No transfer, by operation of law or otherwise, of any portion of the Loans
or other right, title and interest of a Lender in and to the Collateral
or this Mortgage shall operate to terminate this Mortgage or entitle any
successor or transferee of such Lender to an accounting or to the transfer
to it of legal title to any part of the Collateral.
Section
6.02. Sale of Collateral by Collateral Agent is
Binding. Any sale or other conveyance of any Airframe, Engine, Spare
Engine or other item of Collateral or any interest therein by the Collateral
Agent made pursuant to the terms of this Mortgage shall bind the Lenders
and the Grantor, and shall be effective to transfer or convey all right,
title and interest of the Collateral Agent, the Grantor, and the Lenders
therein. No purchaser or other grantee shall be required to inquire as
to the authorization, necessity, expediency or regularity of such sale
or conveyance or as to the application of any sale or other proceeds with
respect thereto by the Collateral Agent.
Section
6.03. Benefit of Mortgage. Nothing in this
Mortgage, whether express or implied, shall be construed to give to any
Person other than the Grantor, the Collateral Agent and the Lenders any
legal or equitable right, remedy or claim under or in respect of this Mortgage.
Section
6.04. Notices. All notices and other communication
provided for herein shall be in writing and shall be delivered by hand
or overnight courier service, mailed by certified or registered mail or
sent by telecopy as follows:
if to the Grantor, to:
United Air Lines, Inc.
1200 East Algonquin Road
Elk Grove Village, Illinois 60007
Attention: Fredric F. Brace
Telecopier: (703) 872-5960
with a copy to:
Kirkland & Ellis
200 East Randolph
Chicago, Illinois 60601
Attn: Linda Myers
Telecopier: (312) 660-0506
if to the Collateral Agent, to:
JPMorgan Chase Bank. N.A.
270 Park Avenue
New York, New York 10017
Attention: Richard R. Thayer
Telecopier: (212) 270-1063
Either party hereto may change its address or telecopy number for notices
and other communications hereunder by notice to the other party hereto.
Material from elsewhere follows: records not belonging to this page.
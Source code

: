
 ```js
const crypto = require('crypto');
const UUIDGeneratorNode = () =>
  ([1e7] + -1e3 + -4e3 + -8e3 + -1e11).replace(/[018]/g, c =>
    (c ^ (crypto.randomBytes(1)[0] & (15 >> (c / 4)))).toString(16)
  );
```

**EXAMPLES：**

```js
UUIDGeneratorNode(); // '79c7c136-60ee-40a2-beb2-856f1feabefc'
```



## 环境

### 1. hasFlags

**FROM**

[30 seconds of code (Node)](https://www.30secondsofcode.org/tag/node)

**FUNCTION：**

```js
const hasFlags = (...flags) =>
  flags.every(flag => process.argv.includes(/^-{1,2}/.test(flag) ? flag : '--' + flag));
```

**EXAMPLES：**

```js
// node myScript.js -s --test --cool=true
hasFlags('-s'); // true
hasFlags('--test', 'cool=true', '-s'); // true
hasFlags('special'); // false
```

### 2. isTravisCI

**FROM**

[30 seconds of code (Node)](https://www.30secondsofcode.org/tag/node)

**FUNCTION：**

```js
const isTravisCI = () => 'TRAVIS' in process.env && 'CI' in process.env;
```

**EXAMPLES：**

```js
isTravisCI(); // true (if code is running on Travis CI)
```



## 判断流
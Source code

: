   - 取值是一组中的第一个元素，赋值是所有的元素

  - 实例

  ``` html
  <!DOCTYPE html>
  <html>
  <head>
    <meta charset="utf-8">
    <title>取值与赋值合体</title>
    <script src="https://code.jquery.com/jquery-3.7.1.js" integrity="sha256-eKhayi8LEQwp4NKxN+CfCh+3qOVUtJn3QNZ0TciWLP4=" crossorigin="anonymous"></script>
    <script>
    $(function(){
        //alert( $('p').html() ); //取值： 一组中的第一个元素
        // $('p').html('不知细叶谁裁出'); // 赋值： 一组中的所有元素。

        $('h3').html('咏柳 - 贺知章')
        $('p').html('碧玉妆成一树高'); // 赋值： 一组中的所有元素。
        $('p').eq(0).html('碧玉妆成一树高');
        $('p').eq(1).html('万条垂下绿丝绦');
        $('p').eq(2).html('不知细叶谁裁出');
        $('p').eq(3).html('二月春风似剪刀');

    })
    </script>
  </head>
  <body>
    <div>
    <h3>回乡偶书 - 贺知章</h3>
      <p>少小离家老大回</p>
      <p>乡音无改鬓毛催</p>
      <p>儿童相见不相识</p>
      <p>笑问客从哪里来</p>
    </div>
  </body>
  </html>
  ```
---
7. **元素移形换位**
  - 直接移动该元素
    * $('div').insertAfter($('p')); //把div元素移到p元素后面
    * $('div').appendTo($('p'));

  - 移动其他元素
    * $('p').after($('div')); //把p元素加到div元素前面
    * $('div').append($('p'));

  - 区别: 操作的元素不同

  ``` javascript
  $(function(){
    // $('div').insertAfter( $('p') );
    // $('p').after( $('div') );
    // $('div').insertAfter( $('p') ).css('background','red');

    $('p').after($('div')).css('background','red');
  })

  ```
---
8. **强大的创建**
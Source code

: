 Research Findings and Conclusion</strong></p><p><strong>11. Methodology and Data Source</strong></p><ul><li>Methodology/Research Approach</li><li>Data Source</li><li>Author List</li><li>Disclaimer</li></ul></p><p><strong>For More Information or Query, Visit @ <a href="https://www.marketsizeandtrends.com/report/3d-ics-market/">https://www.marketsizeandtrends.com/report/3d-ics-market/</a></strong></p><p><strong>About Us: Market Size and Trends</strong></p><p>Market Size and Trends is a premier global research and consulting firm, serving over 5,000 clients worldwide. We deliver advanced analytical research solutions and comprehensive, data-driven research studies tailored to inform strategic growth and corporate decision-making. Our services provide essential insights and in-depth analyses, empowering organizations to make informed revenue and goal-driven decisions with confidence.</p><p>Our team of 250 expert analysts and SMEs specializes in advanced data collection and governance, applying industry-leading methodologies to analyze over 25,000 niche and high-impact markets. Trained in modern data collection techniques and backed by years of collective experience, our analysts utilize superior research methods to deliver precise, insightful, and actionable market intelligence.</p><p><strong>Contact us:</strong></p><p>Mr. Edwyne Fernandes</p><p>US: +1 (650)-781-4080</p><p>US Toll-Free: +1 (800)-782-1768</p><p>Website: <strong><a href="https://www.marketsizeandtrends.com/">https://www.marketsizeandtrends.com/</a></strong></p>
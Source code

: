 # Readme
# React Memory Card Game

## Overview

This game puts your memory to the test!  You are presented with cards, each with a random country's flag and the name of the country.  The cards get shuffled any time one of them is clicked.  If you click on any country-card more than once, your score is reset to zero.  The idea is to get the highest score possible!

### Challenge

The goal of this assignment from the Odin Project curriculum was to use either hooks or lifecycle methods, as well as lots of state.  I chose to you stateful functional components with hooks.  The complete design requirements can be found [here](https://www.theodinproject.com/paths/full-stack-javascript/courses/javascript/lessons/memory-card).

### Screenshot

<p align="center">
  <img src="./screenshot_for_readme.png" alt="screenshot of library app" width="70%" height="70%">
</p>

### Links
All notices and other communications given to either party hereto in accordance
with the provisions of this Mortgage shall be deemed to have been given
on the date of receipt.
Section
6.05. Governing Law. THIS MORTGAGE SHALL BE
GOVERNED BY, AND CONSTRUED IN ACCORDANCE WITH, THE LAW OF THE STATE OF
NEW YORK AND, TO THE EXTENT APPLICABLE THE BANKRUPTCY CODE. EACH PARTY
TO THE AGREEMENT HEREBY IRREVOCABLY AND UNCONDITIONALLY SUBMITS FOR ITSELF
AND PROPERTY IN ANY LEGAL ACTION OR PROCEEDING RELATING TO THIS AGREEMENT
OR RELATED DOCUMENTS, OR FOR RECOGNITION AND ENFORCEMENT OF ANY JUDGMENT
IN RESPECT THEREOF, TO THE NON-EXCLUSIVE JURISDICTION OF THE BANKRUPTCY
COURT AND, IF THE BANKRUPTCY COURT DOES NOT HAVE (OR ABSTAINS FROM) JURISDICTION,
TO THE NON-EXCLUSIVE GENERAL JURISDICTION OR ANY STATE OR FEDERAL COURT
OF COMPETENT JURISDICTION SITTING IN NEW YORK COUNTY, NEW YORK. THE GRANTOR
AND THE COLLATERAL AGENT IRREVOCABLY WAIVES ANY OBJECTION, INCLUDING ANY
OBJECTION TO THE LAYING OF VENUE OR BASED ON THE GROUNDS OF FORUM NON CONVENIENS,
WHICH IT MAY NOW OR HEREAFTER HAVE TO THE BRINGING OF ANY ACTION OR PROCEEDING
IN SUCH JURISDICTION IN RESPECT OF ANY LOAN DOCUMENT OR OTHER DOCUMENT
RELATED THERETO. EACH OF THE GRANTORS AND THE COLLATERAL AGENT WAIVES PERSONAL
SERVICE OF ANY SUMMONS, COMPLAINT OR OTHER PROCESS, WHICH MAY BE MADE BY
ANY OTHER MEANS PERMITTED BY THE LAW OF SUCH STATE.
Section
6.06. Grantor's Duties. It is expressly agreed,
anything herein contained to the contrary notwithstanding, that the Grantor
shall remain liable to perform all of the obligations, if any, assumed
by it with respect to the Collateral and neither the Collateral Agent nor
any Lender shall have any obligations or liabilities with respect to any
Collateral by reason of or arising out of this Mortgage, nor shall the
Collateral Agent nor any Lender be required or obligated in any manner
perform or fulfill any of the obligations of the Grantor under or with
respect to any Collateral.
Section
6.07. Counterparts. This Mortgage may be executed
in one or more counterparts, each of which shall be deemed an original,
but all of which together shall constitute one and the same instrument.
Section
6.08. Conflicts with Other Loan Documents.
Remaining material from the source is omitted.